Statist Modernisation in its Disciplinary Mode

Before we can understand the current PAP hopes for Singapore as a hub for transnational capital flows we must think through the earlier state-oriented paradigm of modernisation. The city state’s immediate economy has its origins in the mid-1960s. The region’s instability, the city state’s small size and the sense of a beleaguered ‘Chinese’ identity in the region have become persistent themes in the government’s reminders to its citizenry of Singapore’s insecurity. Consequently, the argument runs, tight national discipline under a centralised bureaucracy must be maintained in the interests of political and economic survival. Two Singaporean authors, the literary critic Geraldine Heng and journalist Janadas Devan,2 have argued that

by repeatedly focusing anxiety on the fragility of the new nation, its ostensible vulnerability to every kind of exigency, the state’s originating agency is periodically reinvoked and ratified, its access to wide-ranging instruments of power in the service of national protection continually consolidated. It is a post-Foucauldian truism that they who successfully define and superintend a crisis, furnishing its lexicon and discursive parameters, successfully confirm themselves the owners of power, the administration of crisis operating to revitalize ownership of the instruments of power even as it vindicates the necessity of their use (Heng and Devan, 1992: 343).

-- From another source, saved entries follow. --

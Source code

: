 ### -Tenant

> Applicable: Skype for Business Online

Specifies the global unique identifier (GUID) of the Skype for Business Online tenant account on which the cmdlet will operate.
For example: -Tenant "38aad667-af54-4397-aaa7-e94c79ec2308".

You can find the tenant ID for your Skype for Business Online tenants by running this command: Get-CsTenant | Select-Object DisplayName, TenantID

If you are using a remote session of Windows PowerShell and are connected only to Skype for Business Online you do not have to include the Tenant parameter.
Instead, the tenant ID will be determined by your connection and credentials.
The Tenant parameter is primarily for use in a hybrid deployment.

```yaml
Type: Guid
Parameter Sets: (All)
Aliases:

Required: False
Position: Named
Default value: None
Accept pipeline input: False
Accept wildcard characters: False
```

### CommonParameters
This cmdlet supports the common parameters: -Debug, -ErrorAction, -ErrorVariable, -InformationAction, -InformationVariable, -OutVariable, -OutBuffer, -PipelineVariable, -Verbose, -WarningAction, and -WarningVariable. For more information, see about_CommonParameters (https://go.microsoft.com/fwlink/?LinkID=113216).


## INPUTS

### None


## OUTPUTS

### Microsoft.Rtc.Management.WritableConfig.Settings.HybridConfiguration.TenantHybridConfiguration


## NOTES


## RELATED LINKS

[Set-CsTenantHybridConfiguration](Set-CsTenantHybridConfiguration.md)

The PAP’s response to political, ethnic and social instabilities in Southeast Asia that were either released or triggered by the Asian economic crisis

1 For Ong, Singapore is a representative if ‘emerging site of globality’ in Southeast Asia; in the region, she adds, ‘we find an innovative use of neoliberal logic at three registers: the transformation of links between internal and external spaces, the orchestration of knowledge flows, and the linking of knowledge and entitlements. First, a site like Singapore redefines itself not within an established urban system but in relation to an emerging network of symbiotic flows. Second, by pulling together elements from disparate sites, the hub intertwines its future with that of global organizations. Third, network participants – technologies, firms, and experts – set new norms of innovation and flexibility for citizens. At stake is the fabrication of a niche of technoethical diversity is the reorganization of society and of citizens’ (2006: 178, 179).

2 Devan was appointed as director of the Institute of Policy Studies in 2011; the think tank is part of the National University of Singapore.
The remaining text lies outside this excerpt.